WTO members expressed concern over the United States’ imposition of higher tariffs on steel and aluminium imports and the impact they may have on the global trading system at a meeting of the Council on Trade in Goods on 23 March, the same day the new US measure came into effect. The US responded by saying that the tariffs are necessary to address the threat these imports pose to national security.
Over 40 members - including the 28 members of the European Union - took the floor to warn against measures that have repercussions not only on traders' commercial interests but also on the predictability and stability of the rules-based multilateral trading system following the entry into force of the "Presidential Proclamation on Adjusting Imports of Steel into the United States". The proclamation imposes a 25% ad valorem tariff on imported steel and a 10% tariff on aluminium articles as of 23 March.

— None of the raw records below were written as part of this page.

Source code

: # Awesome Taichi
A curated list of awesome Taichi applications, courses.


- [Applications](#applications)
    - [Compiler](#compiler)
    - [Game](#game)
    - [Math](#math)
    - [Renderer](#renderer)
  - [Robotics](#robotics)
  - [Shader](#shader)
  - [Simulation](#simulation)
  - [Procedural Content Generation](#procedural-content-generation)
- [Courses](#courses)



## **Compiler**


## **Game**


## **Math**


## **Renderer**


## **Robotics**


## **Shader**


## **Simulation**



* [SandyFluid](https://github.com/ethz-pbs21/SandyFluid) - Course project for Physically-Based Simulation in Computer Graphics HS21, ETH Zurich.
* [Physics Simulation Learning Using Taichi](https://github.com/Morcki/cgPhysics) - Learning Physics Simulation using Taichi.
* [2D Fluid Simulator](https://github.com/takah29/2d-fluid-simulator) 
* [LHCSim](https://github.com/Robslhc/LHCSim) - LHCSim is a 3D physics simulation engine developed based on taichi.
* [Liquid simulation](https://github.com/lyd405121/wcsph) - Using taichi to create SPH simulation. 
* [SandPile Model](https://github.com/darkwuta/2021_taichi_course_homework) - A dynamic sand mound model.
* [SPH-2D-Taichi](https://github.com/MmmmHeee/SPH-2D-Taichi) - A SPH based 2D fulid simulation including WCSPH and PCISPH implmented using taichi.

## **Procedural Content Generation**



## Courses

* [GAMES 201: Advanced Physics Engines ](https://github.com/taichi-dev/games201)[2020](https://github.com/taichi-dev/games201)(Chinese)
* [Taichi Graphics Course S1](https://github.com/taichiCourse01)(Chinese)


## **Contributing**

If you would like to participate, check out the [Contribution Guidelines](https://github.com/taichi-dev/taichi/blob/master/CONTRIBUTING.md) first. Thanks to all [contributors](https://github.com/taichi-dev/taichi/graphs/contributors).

The US measure is inconsistent with the General Agreement on Tariffs and Trade (GATT) and the WTO Agreement on Safeguards, said China, which, along with Russia, had requested for this issue to be taken up at the meeting. China was of the view that the US measure did not take into account information demonstrating how steel and aluminium imports would not affect national security. China called on the United States to refrain from taking unilateral measures, follow WTO rules and uphold the multilateral trading system.
The Russian Federation said the new tariffs exceed the bound rates the United States had committed to under WTO rules. It further noted that several WTO members would be exempted from the new US measure and sought further clarification on this exemption and how the measure can be justified under WTO rules. The Russian Federation said it was looking forward to constructive dialogue with the US.
The other members who took the floor to raise issue with the new US measure and call for the upholding of the multilateral trading system were Japan; Venezuela; Brazil; New Zealand; Turkey; Korea; Hong Kong, China; Singapore; Thailand; Pakistan; Norway; Australia; India; El Salvador; Switzerland; Paraguay; Guatemala; and Kazakhstan.
In response, the United States said that its Secretary of Commerce, in its investigations pursuant to Section 232 of the Trade Expansion Act of 1962, had found that quantities of imports and circumstances of global excess capacity for producing steel and aluminium "threaten to impair the national security". Tariffs, as noted in the US President's proclamations, are necessary to address the threat.
The US further noted that the President's proclamations authorized the provision of relief from the new duties on steel or aluminium articles determined not to be produced in the United States in sufficient amounts or of satisfactory quality. The Department of Commerce published requirements and procedures on 19 March for requesting such exclusions and submitting objections to exclusion requests. Moreover, on 22 March, the President issued proclamations removing, for a period of time, the application of additional tariffs with respect to certain countries with which the US has a "security relationship", the US said.